Antalya Sanayici ve İşadamları Derneği'nin Rixos Downtown Otel'de düzenlediği aylık toplantıda, 'Global Finans Krizin Neresindeyiz?' konulu konferans veren Merkez Bankası'nın eski başkanlarından ve TEB Yönetim Kurulu Başkanı Yavuz Canevi, dünyada son üç yıldır ekonomik kriz yaşandığını ve birçok ülkede krizi aşmanın yollarının arandığını dile getirdi.
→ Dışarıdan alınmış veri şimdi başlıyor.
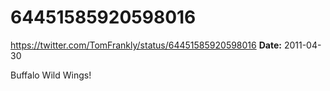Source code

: # 64451585920598016
https://twitter.com/TomFrankly/status/64451585920598016
**Date:** 2011-04-30

Buffalo Wild Wings!
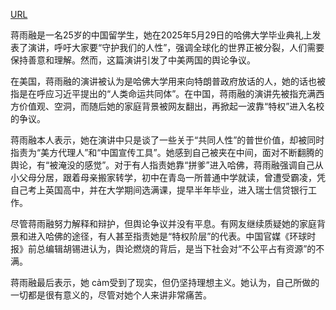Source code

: <a href="https://www.bbc.com/zhongwen/articles/cj93dze9yklo/simp">URL</a>
<p>蒋雨融是一名25岁的中国留学生，她在2025年5月29日的哈佛大学毕业典礼上发表了演讲，呼吁大家要“守护我们的人性”，强调全球化的世界正被分裂，人们需要保持善意和理解。然而，这篇演讲引发了中美两国的舆论争议。</p>
<p>在美国，蒋雨融的演讲被认为是哈佛大学用来向特朗普政府放话的人，她的话也被指是在呼应习近平提出的“人类命运共同体”。在中国，蒋雨融的演讲先被指充满西方价值观、空洞，而随后她的家庭背景被网友翻出，再掀起一波靠“特权”进入名校的争议。</p>
<p>蒋雨融本人表示，她在演讲中只是谈了一些关于“共同人性”的普世价值，却被同时指责为“美方代理人”和“中国宣传工具”。她感到自己被夹在中间，面对不断翻腾的舆论，有“被淹没的感觉”。对于有人指责她靠“拼爹”进入哈佛，蒋雨融强调自己从小父母分居，跟着母亲搬家转学，初中在青岛一所普通中学就读，曾遭受霸凌，凭自己考上英国高中，并在大学期间选满课，提早半年毕业，进入瑞士信贷银行工作。</p>
<p>尽管蒋雨融努力解释和辩护，但舆论争议并没有平息。有网友继续质疑她的家庭背景和进入哈佛的途径，有人甚至指责她是“特权阶层”的代表。中国官媒《环球时报》前总编辑胡锡进认为，舆论燃烧的背后，是当下社会对“不公平占有资源”的不满。</p>
<p>蒋雨融最后表示，她 cảm受到了现实，但仍坚持理想主义。她认为，自己所做的一切都是很有意义的，尽管对她个人来讲非常痛苦。</p>
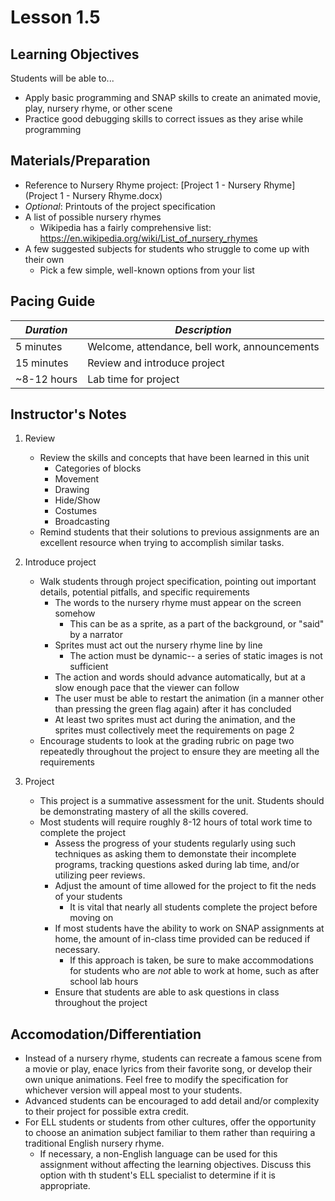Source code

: # Lesson 1.5

## Learning Objectives
Students will be able to...
* Apply basic programming and SNAP skills to create an animated movie, play, nursery rhyme, or other scene
* Practice good debugging skills to correct issues as they arise while programming


## Materials/Preparation
* Reference to Nursery Rhyme project: [Project 1 - Nursery Rhyme](Project 1 - Nursery Rhyme.docx)
* _Optional_: Printouts of the project specification
* A list of possible nursery rhymes
    * Wikipedia has a fairly comprehensive list: https://en.wikipedia.org/wiki/List_of_nursery_rhymes
* A few suggested subjects for students who struggle to come up with their own
    * Pick a few simple, well-known options from your list

## Pacing Guide
|_Duration_|_Description_|
|--|--|
|5 minutes|Welcome, attendance, bell work, announcements|
|15 minutes|Review and introduce project|
|~8-12 hours|Lab time for project|

## Instructor's Notes
1. Review
    * Review the skills and concepts that have been learned in this unit
        * Categories of blocks
        * Movement
        * Drawing
        * Hide/Show
        * Costumes
        * Broadcasting
    * Remind students that their solutions to previous assignments are an excellent resource when trying to accomplish similar tasks.

2. Introduce project
    * Walk students through project specification, pointing out important details, potential pitfalls, and specific requirements
        * The words to the nursery rhyme must appear on the screen somehow
            * This can be as a sprite, as a part of the background, or "said" by a narrator
        * Sprites must act out the nursery rhyme line by line
            * The action must be dynamic-- a series of static images is not sufficient
        * The action and words should advance automatically, but at a slow enough pace that the viewer can follow
        * The user must be able to restart the animation (in a manner other than pressing the green flag again) after it has concluded
        * At least two sprites must act during the animation, and the sprites must collectively meet the requirements on page 2
    * Encourage students to look at the grading rubric on page two repeatedly throughout the project to ensure they are meeting all the requirements

3. Project
    * This project is a summative assessment for the unit.  Students should be demonstrating mastery of all the skills covered.
    * Most students will require roughly 8-12 hours of total work time to complete the project
        * Assess the progress of your students regularly using such techniques as asking them to demonstate their incomplete programs, tracking questions asked during lab time, and/or utilizing peer reviews.
        * Adjust the amount of time allowed for the project to fit the neds of your students
            * It is vital that nearly all students complete the project before moving on
        * If most students have the ability to work on SNAP assignments at home, the amount of in-class time provided can be reduced if necessary.
            * If this approach is taken, be sure to make accommodations for students who are _not_ able to work at home, such as after school lab hours
        * Ensure that students are able to ask questions in class throughout the project


## Accomodation/Differentiation
* Instead of a nursery rhyme, students can recreate a famous scene from a movie or play, enace lyrics from their favorite song, or develop their own unique animations.  Feel free to modify the specification for whichever version will appeal most to your students.
* Advanced students can be encouraged to add detail and/or complexity to their project for possible extra credit.
* For ELL students or students from other cultures, offer the opportunity to choose an animation subject familiar to them rather than requiring a traditional English nursery rhyme.
    * If necessary, a non-English language can be used for this assignment without affecting the learning objectives.  Discuss this option with th student's ELL specialist to determine if it is appropriate.

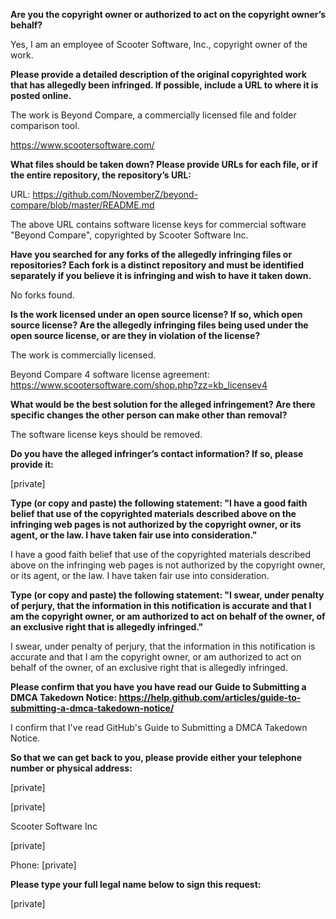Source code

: **Are you the copyright owner or authorized to act on the copyright owner’s behalf?**

Yes, I am an employee of Scooter Software, Inc., copyright owner of the work.



**Please provide a detailed description of the original copyrighted work that has allegedly been infringed. If possible, include a URL to where it is posted online.**

The work is Beyond Compare, a commercially licensed file and folder comparison tool.

https://www.scootersoftware.com/



**What files should be taken down? Please provide URLs for each file, or if the entire repository, the repository’s URL:**

URL: https://github.com/NovemberZ/beyond-compare/blob/master/README.md



The above URL contains software license keys for commercial software "Beyond Compare", copyrighted by Scooter Software Inc.



**Have you searched for any forks of the allegedly infringing files or repositories? Each fork is a distinct repository and must be identified separately if you believe it is infringing and wish to have it taken down.**

No forks found.



**Is the work licensed under an open source license? If so, which open source license? Are the allegedly infringing files being used under the open source license, or are they in violation of the license?**

The work is commercially licensed.

Beyond Compare 4 software license agreement: https://www.scootersoftware.com/shop.php?zz=kb_licensev4



**What would be the best solution for the alleged infringement? Are there specific changes the other person can make other than removal?**

The software license keys should be removed.



**Do you have the alleged infringer’s contact information? If so, please provide it:**

[private]



**Type (or copy and paste) the following statement: "I have a good faith belief that use of the copyrighted materials described above on the infringing web pages is not authorized by the copyright owner, or its agent, or the law. I have taken fair use into consideration."**

I have a good faith belief that use of the copyrighted materials described above on the infringing web pages is not authorized by the copyright owner, or its agent, or the law. I have taken fair use into consideration.



**Type (or copy and paste) the following statement: "I swear, under penalty of perjury, that the information in this notification is accurate and that I am the copyright owner, or am authorized to act on behalf of the owner, of an exclusive right that is allegedly infringed."**

I swear, under penalty of perjury, that the information in this notification is accurate and that I am the copyright owner, or am authorized to act on behalf of the owner, of an exclusive right that is allegedly infringed.



**Please confirm that you have you have read our Guide to Submitting a DMCA Takedown Notice: https://help.github.com/articles/guide-to-submitting-a-dmca-takedown-notice/**



I confirm that I've read GitHub's Guide to Submitting a DMCA Takedown Notice.



**So that we can get back to you, please provide either your telephone number or physical address:**

[private] 

[private] 

Scooter Software Inc

[private]  



Phone: [private]  



**Please type your full legal name below to sign this request:**

[private]  
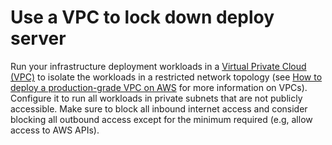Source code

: # Use a VPC to lock down deploy server

Run your infrastructure deployment workloads in a [Virtual Private Cloud (VPC)](https://aws.amazon.com/vpc/) to isolate
the workloads in a restricted network topology (see [How to deploy a production-grade VPC on AWS](../../4-vpc/0-intro/0-what-youll-learn-in-this-guide.md) for more information on VPCs). Configure it to run all workloads in private
subnets that are not publicly accessible. Make sure to block all inbound internet access and consider blocking all
outbound access except for the minimum required (e.g, allow access to AWS APIs).


<!-- ##DOCS-SOURCER-START
{"sourcePlugin":"Local File Copier","hash":"7e87dc0cbd05a78a60ab1180db6b5573"}
##DOCS-SOURCER-END -->
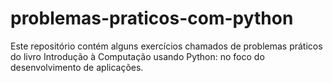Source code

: # problemas-praticos-com-python
Este repositório contém alguns exercícios chamados de problemas práticos do livro Introdução à Computação usando Python: no foco do desenvolvimento de aplicações.
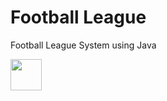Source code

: # Football League
Football League System using Java

<img width=50px src="https://brandslogos.com/wp-content/uploads/images/large/java-logo-1.png">&nbsp;
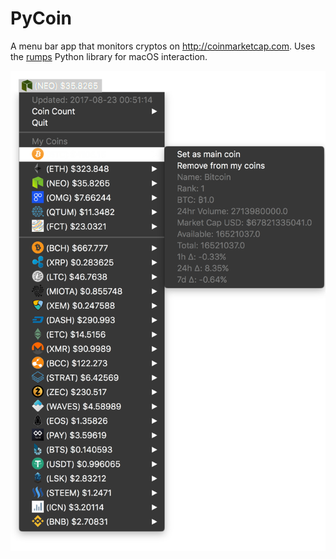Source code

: # PyCoin
A menu bar app that monitors cryptos on http://coinmarketcap.com. Uses the [rumps](https://github.com/jaredks/rumps) Python library for macOS interaction.

![](https://raw.githubusercontent.com/jonathanjsimon/pycoin/master/PyCoin.png)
Devletlerin ekonomik krizi aşmabilmeleri ve ekonomik anlamda büyüme sağlamalarının borç erteleme ya da yeniden yapılandırma yoluyla mümkün olamayacağına işaret eden Canevi, Avrupa Birliği ülkeleri için çözüm yolları arasında Euro'nun daha kurumsal yapılanmasının sağlanması, borçlu ülkelerin güven verici kurumsal yapılanmasını tamamlaması ve reformlar yapması ve iç ticareti artırıcı önlemlerin alınması gerektiğini söyledi. Canevi ABD için de mali piyasalara güvenin geri getirilmesi gerektiğini vurguladı.
'2008 KRİZİ YARA ALMADAN ATLATILDI'
Ekonomik krize rağmen Avrupa'nın ekonomik yapısının göz ardı edilmemesi gerektiğine değinen Canevi, dünyadaki en rekabetçi 5 ülkeden 3'ünün Avrupa'da olduğunu belirtti. Yavuz Canevi, Türkiye'nin son 10 yılda gerçekleştirdiği bankacılık sektöründeki gelişmelerin, kurumsallaşmaya yönelik reformların dünyayı etkileyen 2008 krizini yara almadan atlatmasını sağladığını söyledi. Son 10 yıldaki ekonomik ve finansal alandaki kazanımların önemini vurgulayan Canevi, şunları söyledi:
"Son 10 yılda Türkiye'de ortalama yüzde 5 büyüme, tek haneli enflasyon oranına düşme, bütçe disiplini, azalan işsizlik oranı, artan ihracat ve krize rağmen OECD ülkeleri arasında kredi derecesi artan tek ülkeyiz. Ancak, her şeyimiz tamam, tek sorunumuz cari açık anlayışının da yanlış olmasa bile yanıltıcı olduğunu belirtmek gerekir. Çünkü cari açık pek çok başka sorunun bir sonucudur. Bir yandan verimlilik ve katma değer düşüklüğü gibi temel zaaflar taşıyan sanayi ve üretim yapısından kaynaklanan dış ticaret açığına, diğer yandan iç tasarruf yetersizliğinden doğan dış finansman ihtiyacına, ayrıca ödemeler dengesinin diğer kalemlerinde de dış ticaret açığını dengeleyecek bir performansa ulaşamadığımıza işaret ediyor."
'AVRUPA YÜRÜRSE TÜRKİYE KOŞAR'
Türkiye'nin ekonomik ve finansal anlamda önce Avrupa Birliği ülkelerine sonra da küresel sisteme entegre olması gerektiğini belirten Canevi, son yıllardaki ekonomik ilerlemeye rağmen Türkiye'nin ihracatının yüzde 45'ini AB'ye yaptığını, turizm gelirinin yüzde 60'ının AB'den sağladığına dikkati çekti. İhracat konusunda AB'nin Türkiye açısından kalite kontrol pazarı olduğunun altını çizen Canevi, "Türkiye'nin ekonomik alanda AB ülkelerine bağlılığı bulunmaktadır. Onun içindir ki 'Avrupa Yürürse Türkiye Koşar' sloganı çok yerinde bir slogandır" dedi.
ANTALYA'NIN ODAKLANMASI GEREKEN KONULAR
Yavuz Canevi, Antalya'nın ekonomik alanda gelişmesi için yapılması gerekenleri de sıraladı. Canevi, şöyle konuştu:
"Antalya'nın odaklanması gereken konuların başında turizmde çevre bilinci ve altyapı dengesinin kurulması, hizmet kalite ve çeşitliliğinin artırılması, tarımda ve sanayide yüksek katma değerli, inovatif (değişen koşullara ayak uydurabilmek, yenilik yapabilmek), ekolojik dengeyle barışık markalar yaratılması, merkezi Antalya olan turizm ve tarım sektörüyle ilgili küresel şirketler kurulması gerekir."